Collected data:
::::::::

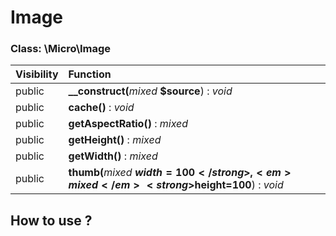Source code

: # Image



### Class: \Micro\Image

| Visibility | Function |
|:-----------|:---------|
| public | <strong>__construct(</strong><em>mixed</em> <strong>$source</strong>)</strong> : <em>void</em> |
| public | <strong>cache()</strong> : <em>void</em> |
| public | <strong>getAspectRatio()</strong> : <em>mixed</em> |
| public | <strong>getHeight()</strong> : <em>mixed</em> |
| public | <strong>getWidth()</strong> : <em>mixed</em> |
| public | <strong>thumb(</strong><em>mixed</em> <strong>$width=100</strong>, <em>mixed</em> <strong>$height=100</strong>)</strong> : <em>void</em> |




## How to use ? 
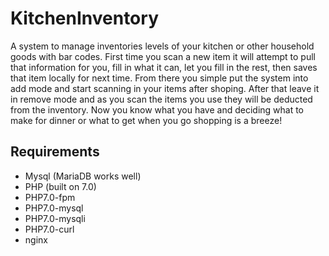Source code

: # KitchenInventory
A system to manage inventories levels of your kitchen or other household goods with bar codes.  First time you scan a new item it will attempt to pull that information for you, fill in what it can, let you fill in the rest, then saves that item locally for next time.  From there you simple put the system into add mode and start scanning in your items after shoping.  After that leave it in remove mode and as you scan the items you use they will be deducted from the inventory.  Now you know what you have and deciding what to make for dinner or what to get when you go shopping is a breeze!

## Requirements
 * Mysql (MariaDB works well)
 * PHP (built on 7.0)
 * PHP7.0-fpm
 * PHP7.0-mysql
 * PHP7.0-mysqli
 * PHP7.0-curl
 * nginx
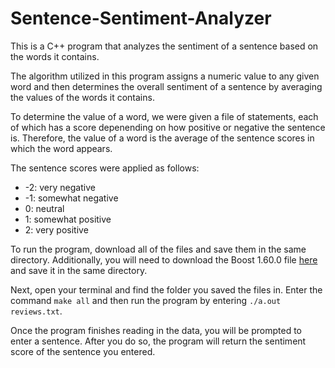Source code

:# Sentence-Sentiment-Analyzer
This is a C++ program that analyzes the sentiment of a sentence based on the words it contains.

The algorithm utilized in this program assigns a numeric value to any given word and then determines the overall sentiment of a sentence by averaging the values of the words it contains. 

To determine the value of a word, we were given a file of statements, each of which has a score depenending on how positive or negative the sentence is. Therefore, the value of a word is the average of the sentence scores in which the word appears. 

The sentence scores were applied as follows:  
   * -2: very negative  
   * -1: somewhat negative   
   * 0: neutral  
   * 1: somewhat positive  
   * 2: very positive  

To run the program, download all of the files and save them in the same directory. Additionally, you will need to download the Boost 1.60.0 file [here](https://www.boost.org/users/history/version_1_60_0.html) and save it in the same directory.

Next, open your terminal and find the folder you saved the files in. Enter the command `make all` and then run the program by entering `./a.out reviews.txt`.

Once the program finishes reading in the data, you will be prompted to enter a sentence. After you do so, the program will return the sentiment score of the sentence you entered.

::::::::

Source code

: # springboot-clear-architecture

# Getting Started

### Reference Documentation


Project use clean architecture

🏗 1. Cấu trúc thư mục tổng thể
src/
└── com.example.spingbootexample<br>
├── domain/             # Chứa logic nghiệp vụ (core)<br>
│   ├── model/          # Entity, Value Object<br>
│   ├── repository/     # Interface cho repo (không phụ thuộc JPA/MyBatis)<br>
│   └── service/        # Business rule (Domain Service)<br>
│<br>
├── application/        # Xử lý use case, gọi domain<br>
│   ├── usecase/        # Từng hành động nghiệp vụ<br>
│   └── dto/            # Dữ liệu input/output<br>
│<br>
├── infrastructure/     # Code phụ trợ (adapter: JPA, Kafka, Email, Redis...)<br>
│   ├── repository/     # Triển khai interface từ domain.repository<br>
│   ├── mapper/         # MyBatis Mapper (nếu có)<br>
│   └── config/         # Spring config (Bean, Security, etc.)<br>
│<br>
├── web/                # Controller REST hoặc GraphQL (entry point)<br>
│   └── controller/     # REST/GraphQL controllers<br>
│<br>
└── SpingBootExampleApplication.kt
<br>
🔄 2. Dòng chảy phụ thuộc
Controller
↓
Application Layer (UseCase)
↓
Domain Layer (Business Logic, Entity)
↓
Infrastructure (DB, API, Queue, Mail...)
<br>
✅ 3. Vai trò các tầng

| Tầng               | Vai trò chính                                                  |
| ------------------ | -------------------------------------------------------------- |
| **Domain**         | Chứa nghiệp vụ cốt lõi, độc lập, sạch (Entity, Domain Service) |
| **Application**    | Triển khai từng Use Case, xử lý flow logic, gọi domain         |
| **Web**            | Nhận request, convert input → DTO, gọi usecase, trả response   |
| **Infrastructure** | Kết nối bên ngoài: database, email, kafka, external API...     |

::::::::

## Assignment
Each line between the one holding "(built on 7.0)" and the one holding "Once the program", inclusive, should be copied exactly as it appears above, and pictures should be omitted.

## Written solution
 * PHP (built on 7.0)
 * PHP7.0-fpm
 * PHP7.0-mysql
 * PHP7.0-mysqli
 * PHP7.0-curl
 * nginx
Source code

:# Sentence-Sentiment-Analyzer
This is a C++ program that analyzes the sentiment of a sentence based on the words it contains.

The algorithm utilized in this program assigns a numeric value to any given word and then determines the overall sentiment of a sentence by averaging the values of the words it contains. 

To determine the value of a word, we were given a file of statements, each of which has a score depenending on how positive or negative the sentence is. Therefore, the value of a word is the average of the sentence scores in which the word appears. 

The sentence scores were applied as follows:  
   * -2: very negative  
   * -1: somewhat negative   
   * 0: neutral  
   * 1: somewhat positive  
   * 2: very positive  

To run the program, download all of the files and save them in the same directory. Additionally, you will need to download the Boost 1.60.0 file [here](https://www.boost.org/users/history/version_1_60_0.html) and save it in the same directory.

Next, open your terminal and find the folder you saved the files in. Enter the command `make all` and then run the program by entering `./a.out reviews.txt`.

Once the program finishes reading in the data, you will be prompted to enter a sentence. After you do so, the program will return the sentiment score of the sentence you entered.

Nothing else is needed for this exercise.